━━━ Data for this task
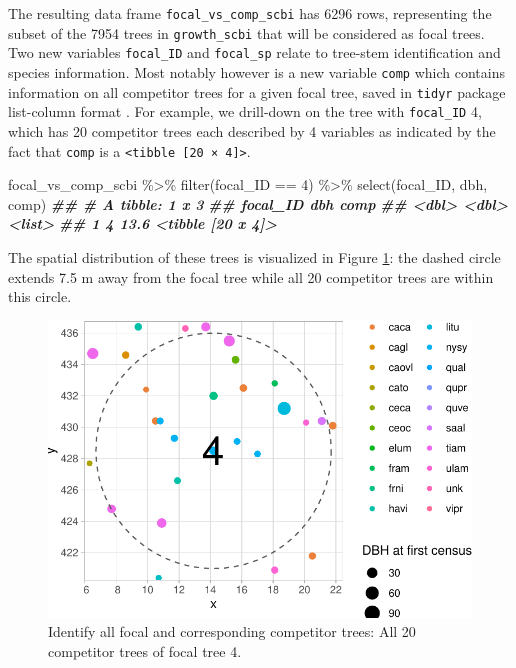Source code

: \documentclass[12pt]{article}
\newenvironment{Shaded}{\begin{snugshade}}{\end{snugshade}}
\newcommand{\DecValTok}[1]{\textcolor[rgb]{0.00,0.00,0.81}{#1}}
\newcommand{\DocumentationTok}[1]{\textcolor[rgb]{0.56,0.35,0.01}{\textbf{\textit{#1}}}}
\newcommand{\FunctionTok}[1]{\textcolor[rgb]{0.00,0.00,0.00}{#1}}
\newcommand{\NormalTok}[1]{#1}
\newcommand{\SpecialCharTok}[1]{\textcolor[rgb]{0.00,0.00,0.00}{#1}}
\begin{document}
The resulting data frame \texttt{focal\_vs\_comp\_scbi} has 6296 rows,
representing the subset of the 7954 trees in \texttt{growth\_scbi} that
will be considered as focal trees. Two new variables \texttt{focal\_ID}
and \texttt{focal\_sp} relate to tree-stem identification and species
information. Most notably however is a new variable \texttt{comp} which
contains information on all competitor trees for a given focal tree,
saved in \texttt{tidyr} package list-column format
\citet{tidyr_package}. For example, we drill-down on the tree with
\texttt{focal\_ID} 4, which has 20 competitor trees each described by 4
variables as indicated by the fact that \texttt{comp} is a
\texttt{\textless{}tibble\ {[}20\ ×\ 4{]}\textgreater{}}.

\begin{Shaded}
\begin{Highlighting}[]
\NormalTok{focal\_vs\_comp\_scbi }\SpecialCharTok{\%\textgreater{}\%} 
  \FunctionTok{filter}\NormalTok{(focal\_ID }\SpecialCharTok{==} \DecValTok{4}\NormalTok{) }\SpecialCharTok{\%\textgreater{}\%} 
  \FunctionTok{select}\NormalTok{(focal\_ID, dbh, comp)}
\DocumentationTok{\#\# \# A tibble: 1 x 3}
\DocumentationTok{\#\#   focal\_ID   dbh comp             }
\DocumentationTok{\#\#      \textless{}dbl\textgreater{} \textless{}dbl\textgreater{} \textless{}list\textgreater{}           }
\DocumentationTok{\#\# 1        4  13.6 \textless{}tibble [20 x 4]\textgreater{}}
\end{Highlighting}
\end{Shaded}

The spatial distribution of these trees is visualized in Figure
\ref{fig:scbi-focal-vs-comp-map}: the dashed circle extends 7.5 m away
from the focal tree while all 20 competitor trees are within this
circle.

\begin{figure}

{\centering \includegraphics[width=0.66\linewidth]{Figures/scbi-focal-vs-comp-map-1} 

}

\caption{Identify all focal and corresponding competitor trees: All 20 competitor trees of focal tree 4.}\label{fig:scbi-focal-vs-comp-map}
\end{figure}
\end{document}
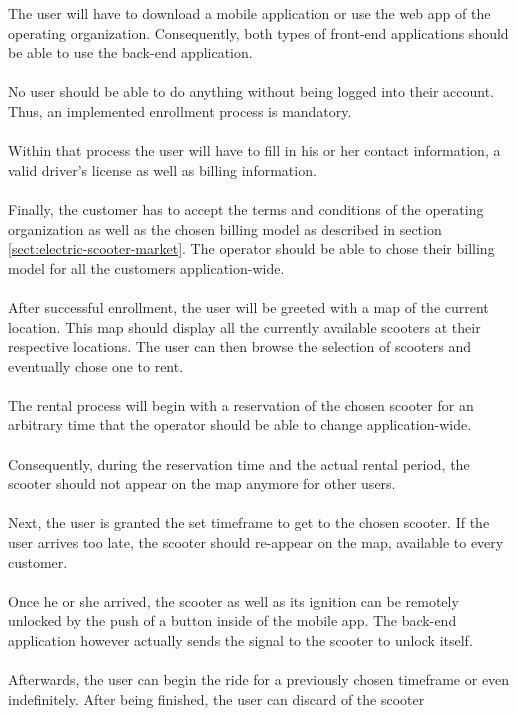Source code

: \documentclass[12pt,a4paper,twoside]{report}
\begin{document}
The user will have to download a mobile application or use the web app
of the operating organization. Consequently, both types of front-end applications
should be able to use the back-end application.\\\\
No user should be able to do anything without being logged into their account.
Thus, an implemented enrollment process is mandatory.\\\\
Within that process the user will have to fill in his or her
contact information, a valid driver's license as well as billing information.\\\\
Finally, the customer has to accept the terms and conditions of the operating
organization as well as the chosen billing model as described in
section \ref{sect:electric-scooter-market}. The operator should be able to chose
their billing model for all the customers application-wide.\\\\
After successful enrollment, the user will be greeted with a map of the current
location. This map should display all the currently available scooters at
their respective locations. The user can then browse the selection
of scooters and eventually chose one to rent.\\\\
The rental process will begin with a reservation of the chosen scooter for
an arbitrary time that the operator should be able to change application-wide.\\\\
Consequently, during the reservation time and the actual rental period,
the scooter should not appear on the map anymore for other users.\\\\
Next, the user is granted the set timeframe to get to the chosen scooter.
If the user arrives too late, the scooter should re-appear on the map,
available to every customer.\\\\
Once he or she arrived, the scooter as well as its ignition can be remotely
unlocked by the push of a button inside of the mobile app.
The back-end application however actually sends the signal to the scooter to
unlock itself.\\\\
Afterwards, the user can begin the ride for a previously chosen timeframe
or even indefinitely. After being finished, the user can discard of the scooter
\end{document}
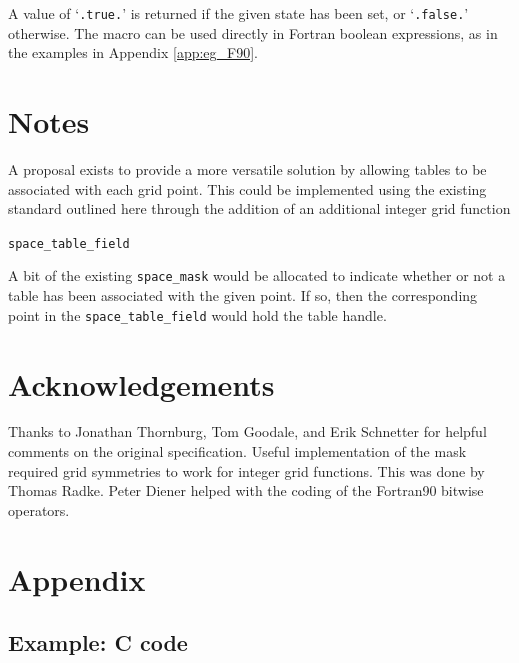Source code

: \documentclass{article}
\begin{document}
\noindent A value of `\texttt{.true.}' is returned if the given state
has been set, or `\texttt{.false.}' otherwise. The macro can be used
directly in Fortran boolean expressions, as in the examples in
Appendix \ref{app:eg_F90}.


\section{Notes}

A proposal exists to provide a more versatile solution by allowing
tables to be associated with each grid point. This could be
implemented using the existing standard outlined here through the
addition of an additional integer grid function

\texttt{space\_table\_field}

A bit of the existing \texttt{space\_mask} would be allocated to
indicate whether or not a table has been associated with the given
point. If so, then the corresponding point in the
\texttt{space\_table\_field} would hold the table handle.


\section{Acknowledgements}

Thanks to Jonathan Thornburg, Tom Goodale, and Erik Schnetter for
helpful comments on the original specification. Useful implementation
of the mask required grid symmetries to work for integer grid
functions. This was done by Thomas Radke. Peter Diener helped with the
coding of the Fortran90 bitwise operators.

\section{Appendix}

\subsection{Example: C code}\label{app:eg_C}
\end{document}
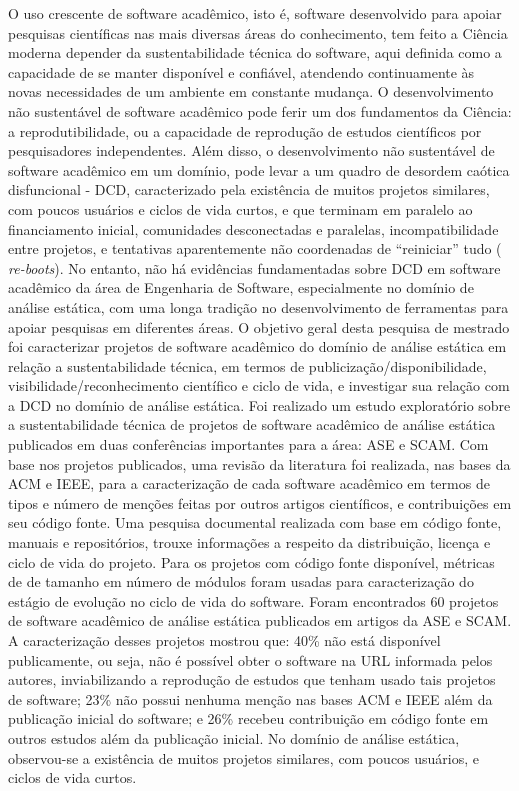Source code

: O uso crescente de software acadêmico, isto é, software desenvolvido para
apoiar pesquisas científicas nas mais diversas áreas do conhecimento, tem feito
a Ciência moderna depender da sustentabilidade técnica do software, aqui
definida como a capacidade de se manter disponível e confiável, atendendo
continuamente às novas necessidades de um ambiente em constante mudança.
%
O desenvolvimento não sustentável de software acadêmico pode ferir um dos
fundamentos da Ciência: a reprodutibilidade, ou a capacidade de reprodução de
estudos científicos por pesquisadores independentes. 
%
Além disso, o desenvolvimento não sustentável de software acadêmico em um
domínio, pode levar a um quadro de desordem caótica disfuncional - DCD,
caracterizado pela existência de muitos projetos similares, com poucos usuários
e ciclos de vida curtos, e que terminam em paralelo ao financiamento inicial,
comunidades desconectadas e paralelas, incompatibilidade entre projetos, e
tentativas aparentemente não coordenadas de ``reiniciar'' tudo ({\it
re-boots}).
%
No entanto, não há evidências fundamentadas sobre DCD em software acadêmico da
área de Engenharia de Software, especialmente no domínio de análise estática,
com uma longa tradição no desenvolvimento de ferramentas para apoiar pesquisas
em diferentes áreas.
%
O objetivo geral desta pesquisa de mestrado foi caracterizar projetos de
software acadêmico do domínio de análise estática em relação a sustentabilidade
técnica, em termos de publicização/disponibilidade, visibilidade/reconhecimento
científico e ciclo de vida, e investigar sua relação com a DCD no domínio de
análise estática.
%
Foi realizado um estudo exploratório sobre a sustentabilidade técnica de
projetos de software acadêmico de análise estática publicados em duas
conferências importantes para a área: ASE e SCAM.
%
Com base nos projetos publicados, uma revisão da literatura foi realizada, nas
bases da ACM e IEEE, para a caracterização de cada software acadêmico em termos
de tipos e número de menções feitas por outros artigos científicos, e
contribuições em seu código fonte.
%
Uma pesquisa documental realizada com base em código fonte, manuais e
repositórios, trouxe informações a respeito da distribuição, licença e ciclo de
vida do projeto.
%
Para os projetos com código fonte disponível, métricas de de tamanho em número
de módulos foram usadas para caracterização do estágio de evolução no ciclo de
vida do software.
%
Foram encontrados 60 projetos de software acadêmico de análise estática
publicados em artigos da ASE e SCAM.
%
A caracterização desses projetos mostrou que: 40\% não está disponível
publicamente, ou seja, não é possível obter o software na URL informada pelos
autores, inviabilizando a reprodução de estudos que tenham usado tais projetos
de software;
%
23\% não possui nenhuma menção nas bases ACM e IEEE além da publicação inicial
do software; e 26\% recebeu contribuição em código fonte em outros estudos além
da publicação inicial.
%
No domínio de análise estática, observou-se a existência de muitos projetos
similares, com poucos usuários, e ciclos de vida curtos.

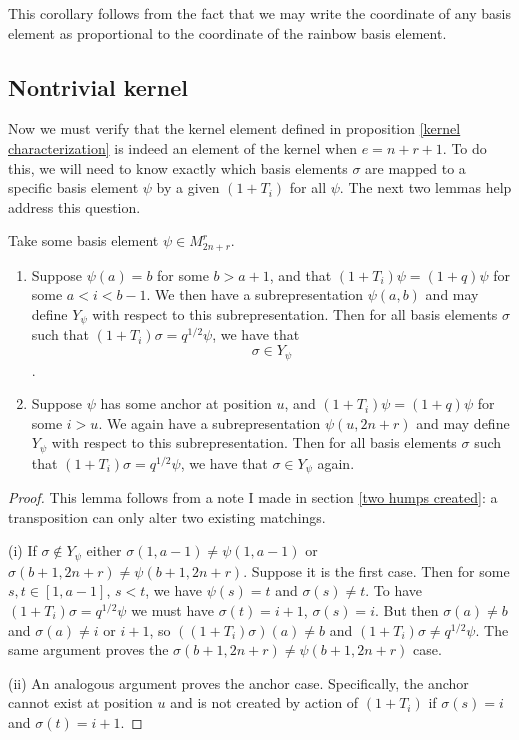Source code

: \documentclass{amsart}
\begin{document}
 This corollary follows from the fact that we may write the coordinate of any basis element as proportional to the coordinate of the rainbow basis element.
 
 
 \subsection{Nontrivial kernel}
 
 
 Now we must verify that the kernel element defined in proposition \ref{kernel characterization} is indeed an element of the kernel when $e=n+r+1$. To do this, we will need to know exactly which basis elements $\sigma$ are mapped to a specific basis element $\psi$ by a given $(1+T_i)$ for all $\psi$. The next two lemmas help address this question.
 
 
 \begin{lemma}
 	Take some basis element $\psi\in M_{2n+r}^r$. 
 	
 	\begin{enumerate}[label={(\roman*)}]
 		
 		\item Suppose $\psi(a)=b$ for some $b>a+1$, and that $(1+T_i)\psi=(1+q)\psi$ for some $a<i<b-1$. We then have a subrepresentation $\psi(a,b)$ and may define $Y_\psi$ with respect to this subrepresentation. Then for all basis elements $\sigma$ such that $(1+T_i)\sigma=q^{1/2}\psi$, we have that $$\sigma\in Y_\psi$$.
 		
 		\item Suppose $\psi$ has some anchor at position $u$, and $(1+T_i)\psi=(1+q)\psi$ for some $i>u$. We again have a subrepresentation $\psi(u,2n+r)$ and may define $Y_\psi$ with respect to this subrepresentation. Then for all basis elements $\sigma$ such that $(1+T_i)\sigma=q^{1/2}\psi$, we have that $\sigma\in Y_\psi$ again.
 		
 		
 	\end{enumerate}
 	\label{preimage under hump}
 \end{lemma}
 
 \begin{proof}
 	This lemma follows from a note I made in section \ref{two humps created}: a transposition can only alter two existing matchings. 
 	
 	(i) If $\sigma\not\in Y_\psi$ either $\sigma(1,a-1)\not=\psi(1,a-1)$ or $\sigma(b+1,2n+r)\not=\psi(b+1,2n+r)$. Suppose it is the first case. Then for some $s,t\in [1,a-1]$, $s<t$, we have $\psi(s)=t$ and $\sigma(s)\not=t$. To have $(1+T_i)\sigma=q^{1/2}\psi$ we must have $\sigma(t)=i+1$, $\sigma(s)=i$. But then $\sigma(a)\not=b$ and $\sigma(a)\not=i$ or $i+1$, so $((1+T_i)\sigma)(a)\not=b$ and $(1+T_i)\sigma\not=q^{1/2}\psi$. The same argument proves the $\sigma(b+1,2n+r)\not=\psi(b+1,2n+r)$ case. 
 	
 	(ii) An analogous argument proves the anchor case. Specifically, the anchor cannot exist at position $u$ and is not created by action of $(1+T_i)$ if $\sigma(s)=i$ and $\sigma(t)=i+1$.
 	
 \end{proof}
 
\end{document}
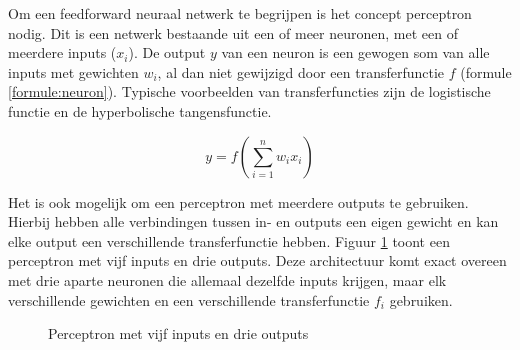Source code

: Om een feedforward neuraal netwerk te begrijpen is het concept perceptron nodig. Dit is een netwerk bestaande uit een of meer neuronen, met een of meerdere inputs ($x_i$). De output $y$ van een neuron is een gewogen som van alle inputs met gewichten $w_i$, al dan niet gewijzigd door een transferfunctie $f$ (formule \ref{formule:neuron}). Typische voorbeelden van transferfuncties zijn de logistische functie en de hyperbolische tangensfunctie.

\begin{equation}
    y = f(\sum\limits_{i=1}^{n}w_i x_i)
    \label{formule:neuron}
\end{equation}

Het is ook mogelijk om een perceptron met meerdere outputs te gebruiken. Hierbij hebben alle verbindingen tussen in- en outputs een eigen gewicht en kan elke output een verschillende transferfunctie hebben. Figuur \ref{fig:perceptron} toont een perceptron met vijf inputs en drie outputs. Deze architectuur komt exact overeen met drie aparte neuronen die allemaal dezelfde inputs krijgen, maar elk verschillende gewichten en een verschillende transferfunctie $f_i$ gebruiken.

\begin{figure}[ht]
\def\layersep{2.5cm}
\centering
{}
\caption{Perceptron met vijf inputs en drie outputs}
\label{fig:perceptron}
\end{figure}



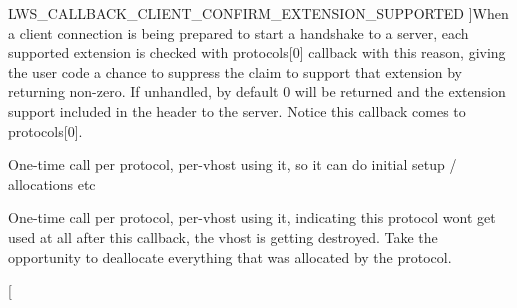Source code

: \begin{Desc}
\begin{description}
{L\+W\+S\+\_\+\+C\+A\+L\+L\+B\+A\+C\+K\+\_\+\+C\+L\+I\+E\+N\+T\+\_\+\+C\+O\+N\+F\+I\+R\+M\+\_\+\+E\+X\+T\+E\+N\+S\+I\+O\+N\+\_\+\+S\+U\+P\+P\+O\+R\+T\+ED\hypertarget{group__usercb_ggad62860e19975ba4c4af401c3cdb6abf7a1ce5b22039ca37ee224d00047596ea46}{}\label{group__usercb_ggad62860e19975ba4c4af401c3cdb6abf7a1ce5b22039ca37ee224d00047596ea46}
}]When a client connection is being prepared to start a handshake to a server, each supported extension is checked with protocols\mbox{[}0\mbox{]} callback with this reason, giving the user code a chance to suppress the claim to support that extension by returning non-\/zero. If unhandled, by default 0 will be returned and the extension support included in the header to the server. Notice this callback comes to protocols\mbox{[}0\mbox{]}. \item[{\em 
L\+W\+S\+\_\+\+C\+A\+L\+L\+B\+A\+C\+K\+\_\+\+P\+R\+O\+T\+O\+C\+O\+L\+\_\+\+I\+N\+IT\hypertarget{group__usercb_ggad62860e19975ba4c4af401c3cdb6abf7ad5d34583e3556e153eda91620b48cc49}{}\label{group__usercb_ggad62860e19975ba4c4af401c3cdb6abf7ad5d34583e3556e153eda91620b48cc49}
}]One-\/time call per protocol, per-\/vhost using it, so it can do initial setup / allocations etc \item[{\em 
L\+W\+S\+\_\+\+C\+A\+L\+L\+B\+A\+C\+K\+\_\+\+P\+R\+O\+T\+O\+C\+O\+L\+\_\+\+D\+E\+S\+T\+R\+OY\hypertarget{group__usercb_ggad62860e19975ba4c4af401c3cdb6abf7a54269ca88508e6efd3afdb9d360a9caa}{}\label{group__usercb_ggad62860e19975ba4c4af401c3cdb6abf7a54269ca88508e6efd3afdb9d360a9caa}
}]One-\/time call per protocol, per-\/vhost using it, indicating this protocol won\textquotesingle{}t get used at all after this callback, the vhost is getting destroyed. Take the opportunity to deallocate everything that was allocated by the protocol. \item[{\em 
}
\end{description}
\end{Desc}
━━━━━━
Problem requirements: For the string "been", show each line of the entries above where it occurs.

Answer to the exercise:
has been set, or `\texttt{.false.}' otherwise. The macro can be used
indicate whether or not a table has been associated with the given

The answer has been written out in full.